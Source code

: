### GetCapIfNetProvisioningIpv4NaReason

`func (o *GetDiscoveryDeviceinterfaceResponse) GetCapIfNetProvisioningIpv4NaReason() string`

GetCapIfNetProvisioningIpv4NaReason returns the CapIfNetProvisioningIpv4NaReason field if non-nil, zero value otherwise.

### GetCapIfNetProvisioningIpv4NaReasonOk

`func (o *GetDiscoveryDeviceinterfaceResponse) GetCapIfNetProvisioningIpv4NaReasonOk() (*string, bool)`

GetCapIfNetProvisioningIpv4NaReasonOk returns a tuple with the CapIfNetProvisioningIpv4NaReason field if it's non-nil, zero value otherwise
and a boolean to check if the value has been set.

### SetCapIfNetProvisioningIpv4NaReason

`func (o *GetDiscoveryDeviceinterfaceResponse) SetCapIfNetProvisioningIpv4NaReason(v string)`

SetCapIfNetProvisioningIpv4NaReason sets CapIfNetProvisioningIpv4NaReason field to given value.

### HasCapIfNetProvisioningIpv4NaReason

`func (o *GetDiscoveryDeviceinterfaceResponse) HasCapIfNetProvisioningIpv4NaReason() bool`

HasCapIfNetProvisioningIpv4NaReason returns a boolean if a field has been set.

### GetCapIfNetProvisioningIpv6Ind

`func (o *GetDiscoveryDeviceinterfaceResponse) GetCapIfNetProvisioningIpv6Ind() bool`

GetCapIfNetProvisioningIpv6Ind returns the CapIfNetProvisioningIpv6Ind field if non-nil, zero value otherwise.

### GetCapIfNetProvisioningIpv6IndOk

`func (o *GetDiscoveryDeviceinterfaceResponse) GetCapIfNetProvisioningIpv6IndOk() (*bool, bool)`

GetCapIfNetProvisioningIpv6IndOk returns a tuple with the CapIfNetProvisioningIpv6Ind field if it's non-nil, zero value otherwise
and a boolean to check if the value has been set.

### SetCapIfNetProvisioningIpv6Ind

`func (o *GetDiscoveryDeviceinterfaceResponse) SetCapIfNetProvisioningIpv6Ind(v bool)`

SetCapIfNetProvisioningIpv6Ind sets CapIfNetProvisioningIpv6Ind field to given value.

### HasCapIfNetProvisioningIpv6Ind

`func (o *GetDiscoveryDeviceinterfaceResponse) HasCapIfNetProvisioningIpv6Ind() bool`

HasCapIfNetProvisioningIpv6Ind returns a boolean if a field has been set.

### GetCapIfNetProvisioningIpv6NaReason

ABOUT THIS EXERCISE:
Transcribe the lines from the first line of the records through the line that contains "### GetCapIfNetProvisioningIpv4NaReasonOk", both included, and add nothing else.

ANSWER TO THE PROBLEM:
Source code

:### GetCapIfNetProvisioningIpv4NaReason

`func (o *GetDiscoveryDeviceinterfaceResponse) GetCapIfNetProvisioningIpv4NaReason() string`

GetCapIfNetProvisioningIpv4NaReason returns the CapIfNetProvisioningIpv4NaReason field if non-nil, zero value otherwise.

### GetCapIfNetProvisioningIpv4NaReasonOk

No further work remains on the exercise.